This option reduces the divisor in the Average Weekly Earnings (AWE) rate calculation “QW. Average Weekly Earnings (H2003Calc)”. As per the example above if the employee’s normal weekly earnings were $1000; then the AWE rate would be $50,000 / 51 = $ 980.39.

How AWE rate divisor works if no LWOP has been taken.

  • If an employee is in their 1st year of service, i.e. not yet ever had an annual leave anniversary then, the divisor is a count of the week between the employment start date and the end date of the logical pay period that would have ended immediately before the Annual leave holiday start date. If the employee has been allowed to take LWOP in this time period, the weeks count will be reduced.
  • If an employee is their 2nd or subsequent year of service, i.e. have had at least one annual leave anniversary then PayGlobal is hardcoded to use a divisor of 52 except when the 52 week look back period shows the employee has taken LWOP, i.e. the employee has LWOPWeeks UDA breakdown records with dates that fall in the 52 week look back period.

How the AWE rate divisor is reduced if LWOP has been taken

For employees in their 2nd or subsequent year of employment

PayGlobal will look for to for the employee’s LWOPWeeks UDA breakdown records with dates that fall in the 52 week look back period. It will then sum the amount values. The total will be deducted from 52, e.g if 3.4 weeks LWOP in total had been taken, then the divisor will be 52-3 = 49. The decimal is always rounded up to the next whole number.

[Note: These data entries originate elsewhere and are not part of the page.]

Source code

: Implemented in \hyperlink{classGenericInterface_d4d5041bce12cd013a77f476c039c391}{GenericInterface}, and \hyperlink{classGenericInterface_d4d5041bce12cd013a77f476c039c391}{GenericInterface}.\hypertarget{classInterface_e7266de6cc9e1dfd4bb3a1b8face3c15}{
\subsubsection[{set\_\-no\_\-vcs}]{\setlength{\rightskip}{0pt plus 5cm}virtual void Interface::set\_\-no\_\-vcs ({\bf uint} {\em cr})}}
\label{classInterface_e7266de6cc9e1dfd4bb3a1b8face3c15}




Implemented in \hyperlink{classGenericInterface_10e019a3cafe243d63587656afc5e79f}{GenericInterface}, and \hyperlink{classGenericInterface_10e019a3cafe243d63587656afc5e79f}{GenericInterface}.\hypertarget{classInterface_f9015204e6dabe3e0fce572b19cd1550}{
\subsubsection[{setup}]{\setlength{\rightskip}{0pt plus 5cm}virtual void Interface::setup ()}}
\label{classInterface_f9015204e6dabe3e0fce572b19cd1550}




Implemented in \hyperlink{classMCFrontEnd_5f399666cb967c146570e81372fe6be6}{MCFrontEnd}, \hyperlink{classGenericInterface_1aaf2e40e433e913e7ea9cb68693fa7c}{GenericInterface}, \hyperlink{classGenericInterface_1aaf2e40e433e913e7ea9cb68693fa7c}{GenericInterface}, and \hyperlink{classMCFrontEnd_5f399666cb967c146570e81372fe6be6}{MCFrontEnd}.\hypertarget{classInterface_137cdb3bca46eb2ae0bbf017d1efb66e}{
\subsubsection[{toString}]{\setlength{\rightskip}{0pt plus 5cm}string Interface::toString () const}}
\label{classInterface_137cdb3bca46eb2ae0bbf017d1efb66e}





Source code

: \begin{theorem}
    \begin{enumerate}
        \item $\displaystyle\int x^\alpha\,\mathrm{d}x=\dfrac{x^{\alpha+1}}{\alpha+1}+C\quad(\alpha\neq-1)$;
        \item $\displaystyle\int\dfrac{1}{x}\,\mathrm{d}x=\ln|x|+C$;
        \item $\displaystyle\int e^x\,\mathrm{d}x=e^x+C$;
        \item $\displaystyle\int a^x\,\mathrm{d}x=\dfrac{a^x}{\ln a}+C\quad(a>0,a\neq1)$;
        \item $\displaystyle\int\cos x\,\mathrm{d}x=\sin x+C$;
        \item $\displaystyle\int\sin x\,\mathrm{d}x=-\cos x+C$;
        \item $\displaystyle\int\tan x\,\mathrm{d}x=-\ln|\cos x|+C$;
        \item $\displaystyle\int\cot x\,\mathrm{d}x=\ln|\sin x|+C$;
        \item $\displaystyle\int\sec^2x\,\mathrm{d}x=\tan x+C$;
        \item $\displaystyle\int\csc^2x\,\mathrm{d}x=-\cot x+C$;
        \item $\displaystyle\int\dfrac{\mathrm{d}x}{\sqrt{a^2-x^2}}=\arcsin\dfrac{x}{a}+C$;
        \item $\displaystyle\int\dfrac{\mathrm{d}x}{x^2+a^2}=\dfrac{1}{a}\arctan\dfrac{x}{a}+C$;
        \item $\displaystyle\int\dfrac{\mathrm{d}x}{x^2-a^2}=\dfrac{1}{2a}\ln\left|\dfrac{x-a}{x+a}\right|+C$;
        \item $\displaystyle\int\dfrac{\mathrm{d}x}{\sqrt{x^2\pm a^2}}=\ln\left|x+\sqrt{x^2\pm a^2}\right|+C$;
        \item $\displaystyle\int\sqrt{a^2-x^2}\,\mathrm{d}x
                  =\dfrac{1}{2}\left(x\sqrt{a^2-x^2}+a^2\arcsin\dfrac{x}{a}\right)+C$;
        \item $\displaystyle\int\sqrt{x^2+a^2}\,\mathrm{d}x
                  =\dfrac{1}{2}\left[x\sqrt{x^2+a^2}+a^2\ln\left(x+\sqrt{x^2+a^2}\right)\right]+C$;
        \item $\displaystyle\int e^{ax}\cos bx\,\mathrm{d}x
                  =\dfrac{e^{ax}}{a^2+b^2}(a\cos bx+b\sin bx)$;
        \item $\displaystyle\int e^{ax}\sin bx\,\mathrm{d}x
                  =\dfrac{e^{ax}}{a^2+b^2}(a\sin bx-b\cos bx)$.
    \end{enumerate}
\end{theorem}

For employees in their 1st year of employment

The 52-week lookback period is reduced back to only as far as the employee’s employment start date. For example, if employee started 6month ago, then without LWOP taken, the divisor would likely be 26 weeks. But if 2 weeks of LWOP was taken, then PayGlobal will sum the LWOPWeeks UDA amounts for records that fall in that 26-week period and reduce the divisor further, i.e., 26-1 = 25.

Payroll

Importing leave from 3rd parties

The Weeks Absent and Absent start date values can be imported for the following allowance types only.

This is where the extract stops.